Lecture 6 Decision Tree Learning
As discussed in the last lecture, the representation scheme we choose
to represent our learned solutions and the way in which we learn those
solutions are the most important aspects of a learning method. We look
in this lecture at decision trees - a simple but powerful
representation scheme, and we look at the ID3 method for decision tree
learning.
6.1 Decision Trees
Imagine you only ever do four things at the weekend:
go shopping, watch a movie, play tennis or just stay in. What you do
depends on three things: the weather (windy, rainy or sunny); how much
money you have (rich or poor) and whether your parents are
visiting. You say to your yourself: if my parents are visiting, we'll
go to the cinema. If they're not visiting and it's sunny, then I'll
play tennis, but if it's windy, and I'm rich, then I'll go
shopping. If they're not visiting, it's windy and I'm poor, then
I will go to the cinema. If they're not visiting and it's rainy,
then I'll stay in.
To remember all this, you draw a flowchart which
will enable you to read off your decision. We call such diagrams
decision trees. A suitable decision tree for the weekend
decision choices would be as follows:
We can see why such diagrams are called trees,
because, while they are admittedly upside down, they start from a root
and have branches leading to leaves (the tips of the graph at the
bottom). Note that the leaves are always decisions, and a particular
decision might be at the end of multiple branches (for example, we
could choose to go to the cinema for two different reasons).
Armed with our decision tree, on Saturday morning,
when we wake up, all we need to do is check (a) the weather (b) how
much money we have and (c) whether our parent's car is parked in the
drive. The decision tree will then enable us to make our
decision. Suppose, for example, that the parents haven't turned up and
the sun is shining. Then this path through our decision tree will tell
us what to do:
and hence we run off to play tennis because our
decision tree told us to. Note that the decision tree covers all
eventualities. That is, there are no values that the weather, the
parents turning up or the money situation could take which aren't
catered for in the decision tree. Note that, in this lecture, we will
be looking at how to automatically generate decision trees from
examples, not at how to turn thought processes into decision trees.
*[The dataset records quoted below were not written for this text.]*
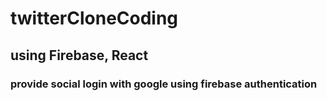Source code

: # twitterCloneCoding
## using Firebase, React
### provide social login with google using firebase authentication
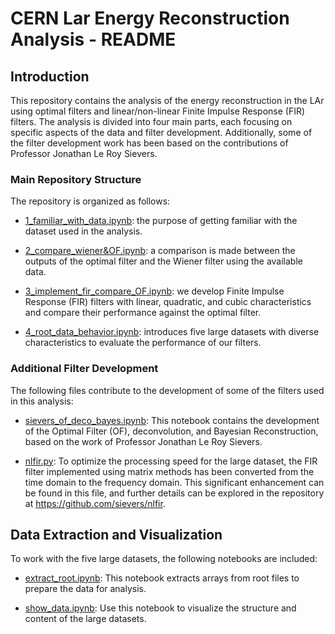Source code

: # CERN Lar Energy Reconstruction Analysis - README

## Introduction
This repository contains the analysis of the energy reconstruction in the LAr using optimal filters and linear/non-linear Finite Impulse Response (FIR) filters. The analysis is divided into four main parts, each focusing on specific aspects of the data and filter development. Additionally, some of the filter development work has been based on the contributions of Professor Jonathan Le Roy Sievers.

### Main Repository Structure
The repository is organized as follows:

- [1_familiar_with_data.ipynb](1_familiar_with_data.ipynb): the purpose of getting familiar with the dataset used in the analysis.

- [2_compare_wiener&OF.ipynb](2_compare_wiener%26OF.ipynb): a comparison is made between the outputs of the optimal filter and the Wiener filter using the available data.

- [3_implement_fir_compare_OF.ipynb](3_implement_fir_compare_OF.ipynb): we develop Finite Impulse Response (FIR) filters with linear, quadratic, and cubic characteristics and compare their performance against the optimal filter.

- [4_root_data_behavior.ipynb](4_root_data_behavior.ipynb): introduces five large datasets with diverse characteristics to evaluate the performance of our filters.

### Additional Filter Development
The following files contribute to the development of some of the filters used in this analysis:

- [sievers_of_deco_bayes.ipynb](sievers_of_deco_bayes.ipynb): This notebook contains the development of the Optimal Filter (OF), deconvolution, and Bayesian Reconstruction, based on the work of Professor Jonathan Le Roy Sievers.

- [nlfir.py](nlfir.py): To optimize the processing speed for the large dataset, the FIR filter implemented using matrix methods has been converted from the time domain to the frequency domain. This significant enhancement can be found in this file, and further details can be explored in the repository at https://github.com/sievers/nlfir.

## Data Extraction and Visualization
To work with the five large datasets, the following notebooks are included:

- [extract_root.ipynb](extract_root.ipynb): This notebook extracts arrays from root files to prepare the data for analysis.

- [show_data.ipynb](show_data.ipynb): Use this notebook to visualize the structure and content of the large datasets.
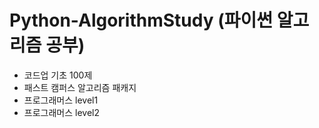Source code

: # Python-AlgorithmStudy (파이썬 알고리즘 공부)
- 코드업 기초 100제
- 패스트 캠퍼스 알고리즘 패캐지
- 프로그래머스 level1
- 프로그래머스 level2
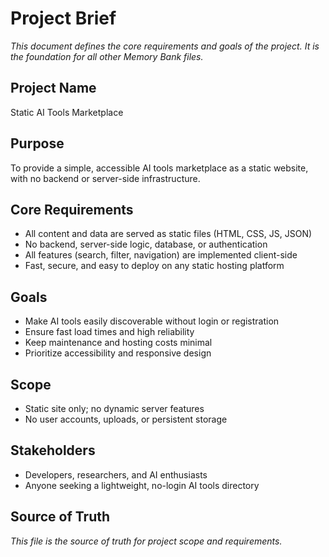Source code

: # Project Brief

_This document defines the core requirements and goals of the project. It is the foundation for all other Memory Bank files._

## Project Name

Static AI Tools Marketplace

## Purpose

To provide a simple, accessible AI tools marketplace as a static website, with no backend or server-side infrastructure.

## Core Requirements

- All content and data are served as static files (HTML, CSS, JS, JSON)
- No backend, server-side logic, database, or authentication
- All features (search, filter, navigation) are implemented client-side
- Fast, secure, and easy to deploy on any static hosting platform

## Goals

- Make AI tools easily discoverable without login or registration
- Ensure fast load times and high reliability
- Keep maintenance and hosting costs minimal
- Prioritize accessibility and responsive design

## Scope

- Static site only; no dynamic server features
- No user accounts, uploads, or persistent storage

## Stakeholders

- Developers, researchers, and AI enthusiasts
- Anyone seeking a lightweight, no-login AI tools directory

## Source of Truth

_This file is the source of truth for project scope and requirements._
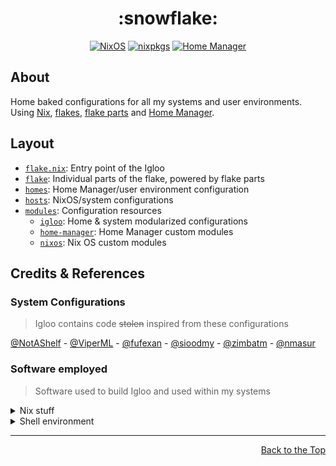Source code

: <!-- markdownlint-disable -->
<!-- editorconfig-checker-disable -->

<h1 align="center">:snowflake:</h1>

<p align="center">
    <a href="https://nixos.wiki/wiki/NixOS"
        ><img
            src="https://img.shields.io/badge/NixOS-23.11-5277c3?logo=nixos&logoColor=white"
            alt="NixOS"
    /></a>
    <a href="https://github.com/NixOS/nixpkgs"
        ><img
            src="https://img.shields.io/badge/nixpkgs-unstable-5277c3?logo=nixos&logoColor=white"
            alt="nixpkgs"
    /></a>
    <a href="https://nixos.wiki/wiki/Home_Manager"
        ><img
            src="https://img.shields.io/badge/Home%20Manager-23.11-5277c3?logo=nixos&logoColor=white"
            alt="Home Manager"
    /></a>
</p>

<!-- editorconfig-checker-enable -->

## About

Home baked configurations for all my systems and user environments.
Using [Nix], [flakes], [flake parts] and [Home Manager].

[Nix]: https://nixos.org
[flakes]: https://nixos.wiki/wiki/Flakes
[flake parts]: https://github.com/hercules-ci/flake-parts
[Home Manager]: https://github.com/nix-community/home-manager

## Layout

- [`flake.nix`](./flake.nix): Entry point of the Igloo
- [`flake`](./flake): Individual parts of the flake, powered by flake parts
- [`homes`](./homes): Home Manager/user environment configuration
- [`hosts`](./hosts): NixOS/system configurations
- [`modules`](./modules): Configuration resources
  - [`igloo`](./modules/igloo): Home & system modularized configurations
  - [`home-manager`](./modules/home-manager): Home Manager custom modules
  - [`nixos`](./modules/nixos): Nix OS custom modules

## Credits & References

### System Configurations

> Igloo contains code ~~stolen~~ inspired from these configurations

<!-- LTeX: enabled=false -->

[@NotAShelf](https://github.com/NotAShelf/nyx) -
[@ViperML](https://github.com/viperML/dotfiles) -
[@fufexan](https://github.com/fufexan/dotfiles) -
[@sioodmy](https://github.com/sioodmy/dotfiles) -
[@zimbatm](https://github.com/zimbatm/home) -
[@nmasur](https://github.com/nmasur/dotfiles)

<!-- LTeX: enabled=true -->

### Software employed

> Software used to build Igloo and used within my systems

<!-- markdownlint-disable MD033 -->

<details><summary>Nix stuff</summary>

- [Nix Flakes](https://nixos.wiki/wiki/Flakes)
  to structure the configurations
- [Flake Parts](https://github.com/hercules-ci/flake-parts)
  to modularize even more the flake structure
- [Home Manager](https://github.com/nix-community/home-manager)
  to manage the user environment
- [`pre-commit-hooks.nix`](https://github.com/cachix/pre-commit-hooks.nix)
  to integrate [pre-commit](https://pre-commit.com) hooks in the Nix flake
- [NixOS on WSL](https://github.com/nix-community/NixOS-WSL)
  for running NixOS on WSL
- [comma](https://github.com/nix-community/comma)
  to run software without installing it

</details>

<details><summary>Shell environment</summary>

- [direnv](https://direnv.net)
  for loading/deloading development environments depending on the current directory
- [Starship](https://starship.rs)
  because having a beautiful prompt is vital

</details>

<!-- markdownlint-enable MD033 -->
<!-- markdownlint-disable -->
<!-- editorconfig-checker-disable -->

---

<div align="right">
    <a href="#readme">Back to the Top</a>
</div>
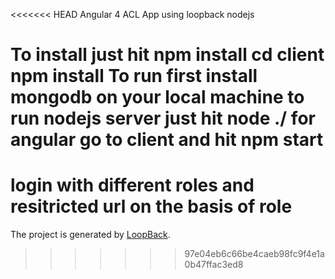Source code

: <<<<<<< HEAD
Angular 4 ACL App using loopback nodejs

To install just hit
    npm install 
    cd client 
    npm install
To run 
    first install mongodb on your local machine 
    to run nodejs server just hit node ./ 
    for angular go to client and hit npm start
=======
# login with different roles and resitricted url on the basis of role

The project is generated by [LoopBack](http://loopback.io).
>>>>>>> 97e04eb6c66be4caeb98fc9f4e1a0b47ffac3ed8
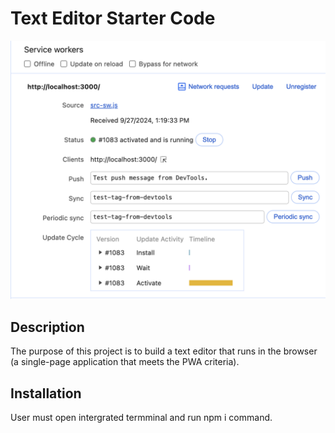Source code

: # Text Editor Starter Code
![Service Worker Information](./Screenshot.png)

## Description
The purpose of this project is to build a text editor that runs in the browser (a single-page application that meets the PWA criteria).

## Installation
User must open intergrated termminal and run npm i command.
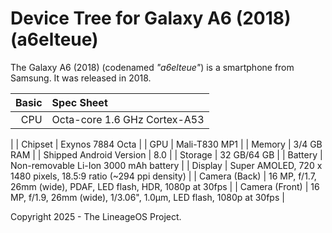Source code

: # Device Tree for Galaxy A6 (2018) (a6elteue)
The Galaxy A6 (2018) (codenamed _"a6elteue"_) is a smartphone from Samsung.
It was released in 2018.

| Basic                   | Spec Sheet                                                                                                                                    |
| -----------------------:|:--------------------------------------------------------------------------------------------------------------------------------------------- |
| CPU                     | Octa-core 1.6 GHz Cortex-A53
|
| Chipset                 | Exynos 7884 Octa
|
| GPU                     | Mali-T830 MP1                                                                                                                                   |
| Memory                  | 3/4 GB RAM                                                                                                                                      |
| Shipped Android Version | 8.0                                                                                                                                           |
| Storage                 | 32 GB/64 GB                                                                                                                                         |
| Battery                 | Non-removable Li-Ion 3000 mAh battery                                                                                                         |
| Display                 | Super AMOLED, 720 x 1480 pixels, 18.5:9 ratio (~294 ppi density)                                                                                |
| Camera (Back)           | 16 MP, f/1.7, 26mm (wide), PDAF, LED flash, HDR, 1080p at 30fps
|
| Camera (Front)          | 16 MP, f/1.9, 26mm (wide), 1/3.06", 1.0µm, LED flash, 1080p at 30fps                                                                                                       |

Copyright 2025 - The LineageOS Project.
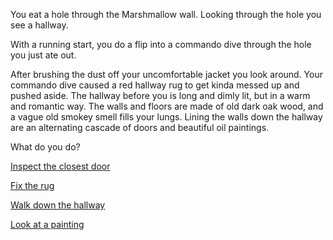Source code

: You eat a hole through the Marshmallow wall. Looking through the hole you see a hallway.

With a running start, you do a flip into a commando dive through the hole you just ate out.

After brushing the dust off your uncomfortable jacket you look around. Your commando dive caused a red hallway rug to get kinda messed up and pushed aside. The hallway before you is long and dimly lit, but in a warm and romantic way. The walls and floors are made of old dark oak wood, and a vague old smokey smell fills your lungs. Lining the walls down the hallway are an alternating cascade of doors and beautiful oil paintings.

What do you do?

[Inspect the closest door](../../../door/door.md)

[Fix the rug](../../../rug/rug.md)

[Walk down the hallway](../../../hallway/hallway.md)

[Look at a painting](../../../painting/painting.md)

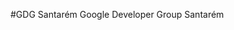
<!--
20160427
gdg 
https://plus.google.com/112108714279417698383
-->


#GDG Santarém
Google Developer Group Santarém

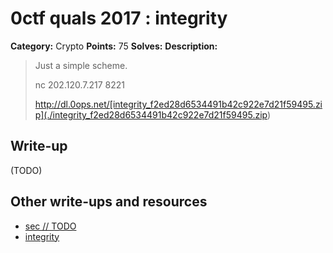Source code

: # 0ctf quals 2017 : integrity

**Category:** Crypto
**Points:** 75
**Solves:** 
**Description:**

> Just a simple scheme.
> 
> nc 202.120.7.217 8221
> 
> <http://dl.0ops.net/[integrity_f2ed28d6534491b42c922e7d21f59495.zip](./integrity_f2ed28d6534491b42c922e7d21f59495.zip>)

## Write-up

(TODO)

## Other write-ups and resources

* [sec // TODO](https://lekensteyn.nl/0ctf2017-integrity.html)
* [integrity](https://gist.github.com/elliptic-shiho/63b97cece15a038678c4a559d01a3055)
There is a link between decision tree
representations and logical representations, which can be exploited to
make it easier to understand (read) learned decision trees. If we
think about it, every decision tree is actually a disjunction of
implications (if ... then statements), and the implications are Horn
clauses: a conjunction of literals implying a single literal. In the
above tree, we can see this by reading from the root node to
each leaf node:
If the parents are visiting, then go to the cinema
or
If the parents are not visiting and it is sunny, then play tennis
or
If the parents are not visiting and it is windy and you're
rich, then go shopping
or
If the parents are not visiting and it is windy and you're
poor, then go to cinema
or
If the parents are not visiting and it is rainy, then stay in.
Of course, this is just a re-statement of the
original mental decision making process we described. Remember,
however, that we will be programming an agent to learn decision trees
from example, so this kind of situation will not occur as we will
start with only example situations. It will therefore be important for
us to be able to read the decision tree the agent suggests.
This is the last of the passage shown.